What’s New at Footwear Trade Shows

Footwear’s largest trade markets are looking forward to brighter times as they head into the spring ’12 season.

Show organizers told Footwear News that after several seasons of doldrums, buyers and vendors are approaching spring with a renewed enthusiasm and optimism, albeit with realistic expectations of the current economic climate. And all said, they expect a larger turnout for both exhibitors and retailers at this season’s events.

From seminars addressing rising sourcing and raw material costs to new mobile phone apps designed to help buyers better navigate show floors, organizers said their goal is to help retailers make the most of their time away from their stores.

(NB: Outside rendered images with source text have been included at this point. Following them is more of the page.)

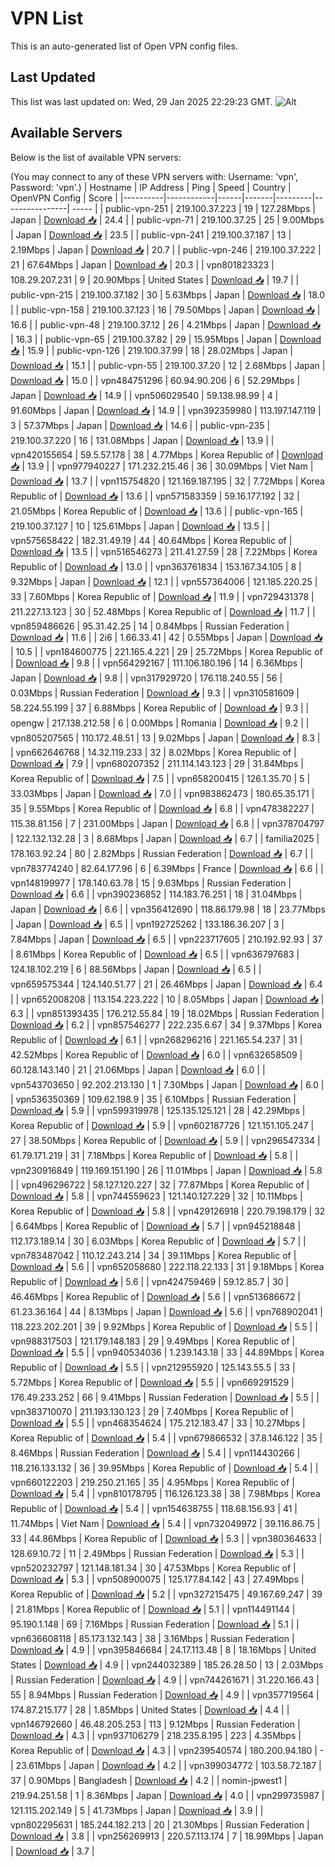# VPN List

This is an auto-generated list of Open VPN config files.

## Last Updated

This list was last updated on: Wed, 29 Jan 2025 22:29:23 GMT.
![Alt](https://repobeats.axiom.co/api/embed/186b98318ef1479477931607c1ad7d823f12451f.svg "Repobeats analytics image")

## Available Servers

Below is the list of available VPN servers:

(You may connect to any of these VPN servers with: Username: 'vpn', Password: 'vpn'.)
| Hostname | IP Address | Ping | Speed | Country | OpenVPN Config | Score |
|----------|------------|------|-------|---------|----------------| ----- |
| public-vpn-251 | 219.100.37.223 | 19 | 127.28Mbps | Japan | [Download 📥](./configs/server_0_JP.ovpn) | 24.4 |
| public-vpn-71 | 219.100.37.25 | 25 | 9.00Mbps | Japan | [Download 📥](./configs/server_1_JP.ovpn) | 23.5 |
| public-vpn-241 | 219.100.37.187 | 13 | 2.19Mbps | Japan | [Download 📥](./configs/server_2_JP.ovpn) | 20.7 |
| public-vpn-246 | 219.100.37.222 | 21 | 67.64Mbps | Japan | [Download 📥](./configs/server_3_JP.ovpn) | 20.3 |
| vpn801823323 | 108.29.207.231 | 9 | 20.90Mbps | United States | [Download 📥](./configs/server_4_US.ovpn) | 19.7 |
| public-vpn-215 | 219.100.37.182 | 30 | 5.63Mbps | Japan | [Download 📥](./configs/server_5_JP.ovpn) | 18.0 |
| public-vpn-158 | 219.100.37.123 | 16 | 79.50Mbps | Japan | [Download 📥](./configs/server_6_JP.ovpn) | 16.6 |
| public-vpn-48 | 219.100.37.12 | 26 | 4.21Mbps | Japan | [Download 📥](./configs/server_7_JP.ovpn) | 16.3 |
| public-vpn-65 | 219.100.37.82 | 29 | 15.95Mbps | Japan | [Download 📥](./configs/server_8_JP.ovpn) | 15.9 |
| public-vpn-126 | 219.100.37.99 | 18 | 28.02Mbps | Japan | [Download 📥](./configs/server_9_JP.ovpn) | 15.1 |
| public-vpn-55 | 219.100.37.20 | 12 | 2.68Mbps | Japan | [Download 📥](./configs/server_10_JP.ovpn) | 15.0 |
| vpn484751296 | 60.94.90.206 | 6 | 52.29Mbps | Japan | [Download 📥](./configs/server_11_JP.ovpn) | 14.9 |
| vpn506029540 | 59.138.98.99 | 4 | 91.60Mbps | Japan | [Download 📥](./configs/server_12_JP.ovpn) | 14.9 |
| vpn392359980 | 113.197.147.119 | 3 | 57.37Mbps | Japan | [Download 📥](./configs/server_13_JP.ovpn) | 14.6 |
| public-vpn-235 | 219.100.37.220 | 16 | 131.08Mbps | Japan | [Download 📥](./configs/server_14_JP.ovpn) | 13.9 |
| vpn420155654 | 59.5.57.178 | 38 | 4.77Mbps | Korea Republic of | [Download 📥](./configs/server_15_KR.ovpn) | 13.9 |
| vpn977940227 | 171.232.215.46 | 36 | 30.09Mbps | Viet Nam | [Download 📥](./configs/server_16_VN.ovpn) | 13.7 |
| vpn115754820 | 121.169.187.195 | 32 | 7.72Mbps | Korea Republic of | [Download 📥](./configs/server_17_KR.ovpn) | 13.6 |
| vpn571583359 | 59.16.177.192 | 32 | 21.05Mbps | Korea Republic of | [Download 📥](./configs/server_18_KR.ovpn) | 13.6 |
| public-vpn-165 | 219.100.37.127 | 10 | 125.61Mbps | Japan | [Download 📥](./configs/server_19_JP.ovpn) | 13.5 |
| vpn575658422 | 182.31.49.19 | 44 | 40.64Mbps | Korea Republic of | [Download 📥](./configs/server_20_KR.ovpn) | 13.5 |
| vpn516546273 | 211.41.27.59 | 28 | 7.22Mbps | Korea Republic of | [Download 📥](./configs/server_21_KR.ovpn) | 13.0 |
| vpn363761834 | 153.167.34.105 | 8 | 9.32Mbps | Japan | [Download 📥](./configs/server_22_JP.ovpn) | 12.1 |
| vpn557364006 | 121.185.220.25 | 33 | 7.60Mbps | Korea Republic of | [Download 📥](./configs/server_23_KR.ovpn) | 11.9 |
| vpn729431378 | 211.227.13.123 | 30 | 52.48Mbps | Korea Republic of | [Download 📥](./configs/server_24_KR.ovpn) | 11.7 |
| vpn859486626 | 95.31.42.25 | 14 | 0.84Mbps | Russian Federation | [Download 📥](./configs/server_25_RU.ovpn) | 11.6 |
| 2i6 | 1.66.33.41 | 42 | 0.55Mbps | Japan | [Download 📥](./configs/server_26_JP.ovpn) | 10.5 |
| vpn184600775 | 221.165.4.221 | 29 | 25.72Mbps | Korea Republic of | [Download 📥](./configs/server_27_KR.ovpn) | 9.8 |
| vpn564292167 | 111.106.180.196 | 14 | 6.36Mbps | Japan | [Download 📥](./configs/server_28_JP.ovpn) | 9.8 |
| vpn317929720 | 176.118.240.55 | 56 | 0.03Mbps | Russian Federation | [Download 📥](./configs/server_29_RU.ovpn) | 9.3 |
| vpn310581609 | 58.224.55.199 | 37 | 6.88Mbps | Korea Republic of | [Download 📥](./configs/server_30_KR.ovpn) | 9.3 |
| opengw | 217.138.212.58 | 6 | 0.00Mbps | Romania | [Download 📥](./configs/server_31_RO.ovpn) | 9.2 |
| vpn805207565 | 110.172.48.51 | 13 | 9.02Mbps | Japan | [Download 📥](./configs/server_32_JP.ovpn) | 8.3 |
| vpn662646768 | 14.32.119.233 | 32 | 8.02Mbps | Korea Republic of | [Download 📥](./configs/server_33_KR.ovpn) | 7.9 |
| vpn680207352 | 211.114.143.123 | 29 | 31.84Mbps | Korea Republic of | [Download 📥](./configs/server_34_KR.ovpn) | 7.5 |
| vpn658200415 | 126.1.35.70 | 5 | 33.03Mbps | Japan | [Download 📥](./configs/server_35_JP.ovpn) | 7.0 |
| vpn983862473 | 180.65.35.171 | 35 | 9.55Mbps | Korea Republic of | [Download 📥](./configs/server_36_KR.ovpn) | 6.8 |
| vpn478382227 | 115.38.81.156 | 7 | 231.00Mbps | Japan | [Download 📥](./configs/server_37_JP.ovpn) | 6.8 |
| vpn378704797 | 122.132.132.28 | 3 | 8.68Mbps | Japan | [Download 📥](./configs/server_38_JP.ovpn) | 6.7 |
| familia2025 | 178.163.92.24 | 80 | 2.82Mbps | Russian Federation | [Download 📥](./configs/server_39_RU.ovpn) | 6.7 |
| vpn783774240 | 82.64.177.96 | 6 | 6.39Mbps | France | [Download 📥](./configs/server_40_FR.ovpn) | 6.6 |
| vpn148199977 | 178.140.63.78 | 15 | 9.63Mbps | Russian Federation | [Download 📥](./configs/server_41_RU.ovpn) | 6.6 |
| vpn390236852 | 114.183.76.251 | 18 | 31.04Mbps | Japan | [Download 📥](./configs/server_42_JP.ovpn) | 6.6 |
| vpn356412690 | 118.86.179.98 | 18 | 23.77Mbps | Japan | [Download 📥](./configs/server_43_JP.ovpn) | 6.5 |
| vpn192725262 | 133.186.36.207 | 3 | 7.84Mbps | Japan | [Download 📥](./configs/server_44_JP.ovpn) | 6.5 |
| vpn223717605 | 210.192.92.93 | 37 | 8.61Mbps | Korea Republic of | [Download 📥](./configs/server_45_KR.ovpn) | 6.5 |
| vpn636797683 | 124.18.102.219 | 6 | 88.56Mbps | Japan | [Download 📥](./configs/server_46_JP.ovpn) | 6.5 |
| vpn659575344 | 124.140.51.77 | 21 | 26.46Mbps | Japan | [Download 📥](./configs/server_47_JP.ovpn) | 6.4 |
| vpn652008208 | 113.154.223.222 | 10 | 8.05Mbps | Japan | [Download 📥](./configs/server_48_JP.ovpn) | 6.3 |
| vpn851393435 | 176.212.55.84 | 19 | 18.02Mbps | Russian Federation | [Download 📥](./configs/server_49_RU.ovpn) | 6.2 |
| vpn857546277 | 222.235.6.67 | 34 | 9.37Mbps | Korea Republic of | [Download 📥](./configs/server_50_KR.ovpn) | 6.1 |
| vpn268296216 | 221.165.54.237 | 31 | 42.52Mbps | Korea Republic of | [Download 📥](./configs/server_51_KR.ovpn) | 6.0 |
| vpn632658509 | 60.128.143.140 | 21 | 21.06Mbps | Japan | [Download 📥](./configs/server_52_JP.ovpn) | 6.0 |
| vpn543703650 | 92.202.213.130 | 1 | 7.30Mbps | Japan | [Download 📥](./configs/server_53_JP.ovpn) | 6.0 |
| vpn536350369 | 109.62.198.9 | 35 | 6.10Mbps | Russian Federation | [Download 📥](./configs/server_54_RU.ovpn) | 5.9 |
| vpn599319978 | 125.135.125.121 | 28 | 42.29Mbps | Korea Republic of | [Download 📥](./configs/server_55_KR.ovpn) | 5.9 |
| vpn602187726 | 121.151.105.247 | 27 | 38.50Mbps | Korea Republic of | [Download 📥](./configs/server_56_KR.ovpn) | 5.9 |
| vpn296547334 | 61.79.171.219 | 31 | 7.18Mbps | Korea Republic of | [Download 📥](./configs/server_57_KR.ovpn) | 5.8 |
| vpn230916849 | 119.169.151.190 | 26 | 11.01Mbps | Japan | [Download 📥](./configs/server_58_JP.ovpn) | 5.8 |
| vpn496296722 | 58.127.120.227 | 32 | 77.87Mbps | Korea Republic of | [Download 📥](./configs/server_59_KR.ovpn) | 5.8 |
| vpn744559623 | 121.140.127.229 | 32 | 10.11Mbps | Korea Republic of | [Download 📥](./configs/server_60_KR.ovpn) | 5.8 |
| vpn429126918 | 220.79.198.179 | 32 | 6.64Mbps | Korea Republic of | [Download 📥](./configs/server_61_KR.ovpn) | 5.7 |
| vpn945218848 | 112.173.189.14 | 30 | 6.03Mbps | Korea Republic of | [Download 📥](./configs/server_62_KR.ovpn) | 5.7 |
| vpn783487042 | 110.12.243.214 | 34 | 39.11Mbps | Korea Republic of | [Download 📥](./configs/server_63_KR.ovpn) | 5.6 |
| vpn652058680 | 222.118.22.133 | 31 | 9.18Mbps | Korea Republic of | [Download 📥](./configs/server_64_KR.ovpn) | 5.6 |
| vpn424759469 | 59.12.85.7 | 30 | 46.46Mbps | Korea Republic of | [Download 📥](./configs/server_65_KR.ovpn) | 5.6 |
| vpn513686672 | 61.23.36.164 | 44 | 8.13Mbps | Japan | [Download 📥](./configs/server_66_JP.ovpn) | 5.6 |
| vpn768902041 | 118.223.202.201 | 39 | 9.92Mbps | Korea Republic of | [Download 📥](./configs/server_67_KR.ovpn) | 5.5 |
| vpn988317503 | 121.179.148.183 | 29 | 9.49Mbps | Korea Republic of | [Download 📥](./configs/server_68_KR.ovpn) | 5.5 |
| vpn940534036 | 1.239.143.18 | 33 | 44.89Mbps | Korea Republic of | [Download 📥](./configs/server_69_KR.ovpn) | 5.5 |
| vpn212955920 | 125.143.55.5 | 33 | 5.72Mbps | Korea Republic of | [Download 📥](./configs/server_70_KR.ovpn) | 5.5 |
| vpn669291529 | 176.49.233.252 | 66 | 9.41Mbps | Russian Federation | [Download 📥](./configs/server_71_RU.ovpn) | 5.5 |
| vpn383710070 | 211.193.130.123 | 29 | 7.40Mbps | Korea Republic of | [Download 📥](./configs/server_72_KR.ovpn) | 5.5 |
| vpn468354624 | 175.212.183.47 | 33 | 10.27Mbps | Korea Republic of | [Download 📥](./configs/server_73_KR.ovpn) | 5.4 |
| vpn679866532 | 37.8.146.122 | 35 | 8.46Mbps | Russian Federation | [Download 📥](./configs/server_74_RU.ovpn) | 5.4 |
| vpn114430266 | 118.216.133.132 | 36 | 39.95Mbps | Korea Republic of | [Download 📥](./configs/server_75_KR.ovpn) | 5.4 |
| vpn660122203 | 219.250.21.165 | 35 | 4.95Mbps | Korea Republic of | [Download 📥](./configs/server_76_KR.ovpn) | 5.4 |
| vpn810178795 | 116.126.123.38 | 38 | 7.98Mbps | Korea Republic of | [Download 📥](./configs/server_77_KR.ovpn) | 5.4 |
| vpn154638755 | 118.68.156.93 | 41 | 11.74Mbps | Viet Nam | [Download 📥](./configs/server_78_VN.ovpn) | 5.4 |
| vpn732049972 | 39.116.86.75 | 33 | 44.86Mbps | Korea Republic of | [Download 📥](./configs/server_79_KR.ovpn) | 5.3 |
| vpn380364633 | 128.69.10.72 | 11 | 2.49Mbps | Russian Federation | [Download 📥](./configs/server_80_RU.ovpn) | 5.3 |
| vpn520232797 | 121.148.181.34 | 30 | 47.53Mbps | Korea Republic of | [Download 📥](./configs/server_81_KR.ovpn) | 5.3 |
| vpn508900075 | 125.177.84.142 | 43 | 27.49Mbps | Korea Republic of | [Download 📥](./configs/server_82_KR.ovpn) | 5.2 |
| vpn327215475 | 49.167.69.247 | 39 | 21.81Mbps | Korea Republic of | [Download 📥](./configs/server_83_KR.ovpn) | 5.1 |
| vpn114491144 | 95.190.1.148 | 69 | 7.16Mbps | Russian Federation | [Download 📥](./configs/server_84_RU.ovpn) | 5.1 |
| vpn636608118 | 85.173.132.143 | 38 | 3.16Mbps | Russian Federation | [Download 📥](./configs/server_85_RU.ovpn) | 4.9 |
| vpn395846684 | 24.17.113.48 | 8 | 18.16Mbps | United States | [Download 📥](./configs/server_86_US.ovpn) | 4.9 |
| vpn244032389 | 185.26.28.50 | 13 | 2.03Mbps | Russian Federation | [Download 📥](./configs/server_87_RU.ovpn) | 4.9 |
| vpn744261671 | 31.220.166.43 | 55 | 8.94Mbps | Russian Federation | [Download 📥](./configs/server_88_RU.ovpn) | 4.9 |
| vpn357719564 | 174.87.215.177 | 28 | 1.85Mbps | United States | [Download 📥](./configs/server_89_US.ovpn) | 4.4 |
| vpn146792660 | 46.48.205.253 | 113 | 9.12Mbps | Russian Federation | [Download 📥](./configs/server_90_RU.ovpn) | 4.3 |
| vpn937106279 | 218.235.8.195 | 223 | 4.35Mbps | Korea Republic of | [Download 📥](./configs/server_91_KR.ovpn) | 4.3 |
| vpn239540574 | 180.200.94.180 | - | 23.61Mbps | Japan | [Download 📥](./configs/server_92_JP.ovpn) | 4.2 |
| vpn399034772 | 103.58.72.187 | 37 | 0.90Mbps | Bangladesh | [Download 📥](./configs/server_93_BD.ovpn) | 4.2 |
| nomin-jpwest1 | 219.94.251.58 | 1 | 8.36Mbps | Japan | [Download 📥](./configs/server_94_JP.ovpn) | 4.0 |
| vpn299735987 | 121.115.202.149 | 5 | 41.73Mbps | Japan | [Download 📥](./configs/server_95_JP.ovpn) | 3.9 |
| vpn802295631 | 185.244.182.213 | 20 | 21.30Mbps | Russian Federation | [Download 📥](./configs/server_96_RU.ovpn) | 3.8 |
| vpn256269913 | 220.57.113.174 | 7 | 18.99Mbps | Japan | [Download 📥](./configs/server_97_JP.ovpn) | 3.7 |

FN spoke with the heads of the major shows to find out how they’re faring heading into spring, how they’re helping buyers prepare for the markets and what attendees can expect to see at the events. Chris DeMoulin, president of Magic International; Kenji Haroutunian, Outdoor Retailer show director; Elyse Kroll, chairwoman and founder of ENK International; Joe Moore, president and CEO of FFANY; and Laura Conwell-O’Brien, show manager of The Atlanta Shoe Market, voiced their thoughts on the upcoming season.

 

What are you hearing from buyers and exhibitors going into the spring shows?
CD: Everybody is really excited. Everybody wants to see more new [product]. Everybody is in a mood to be inspired about what’s coming next.
KH: Generally, there is a rejuvenated sense of optimism. We’re out of that foxhole mentality.
EK: Across the board people are [still] concerned about the economy. While brands and retailers are optimistic, they’re going forward with caution.
JM: Everybody is on this track of being more positive, but nobody’s business is off-the-wall excellent. [But] people are remaining very positive.
LCO: From what I hear, business is picking up a bit. Retailers are utilizing the shows more and more, and hopefully [will be] writing orders at the shows.

 

How is early registration looking?
CD: Everything looks terrific. Pre-registration is up. I would say it’s looking very, very positive and we’ll have a good increase in buyers at the show.
KH: We’re back to unprecedented demand for space. We’ve outgrown the Salt Palace and we’re in negotiations for a temporary building that we would erect and tear down after the show. It would hold 250 booths. That’s the level of demand we’re back to.
EK: It’s too early [to tell]. But from what we can feel, our turnout is only going to be better than our last one.
JM: Registration for vendors is very strong. We’re substantially ahead of last year.
LCO: We’ve seen increases of 15 percent to 20 percent over the past several years in retailer attendance. During these bad times, we have not seen a downturn.

 

How are you using social media, phone apps, blogs and the Internet to enhance the show experience?
CD: We’ll be putting out a list of our bloggers beforehand so people can start following them before the show, at the show and after the show. There also will be shoe bloggers and blogger lounges in every single show.
KH: We’ve been on a bit of a tear with that for the past several years. We have a mobile app that has the floor plan and updated seminar listings, in real time.
EK: We’ve debuted an app that gives everyone complete accessibility to the floor plan and to the brands. If you want to go somewhere, you just type in the name and it’ll show you where they are in the hall, and it also will take you to their websites. And we do a lot online: blogging, tweeting and everything you can possibly do.
JM: We’ve really developed this show planner for people to plan their trip better, and that’s really getting used now. We’re adapting it to the iPhone so it’s very handy for buyers to use. That will be up and running by the August show. We’ve got an employee dedicated to social media. We’re really learning to use this more and more every day: Twitter, apps, Facebook, everything.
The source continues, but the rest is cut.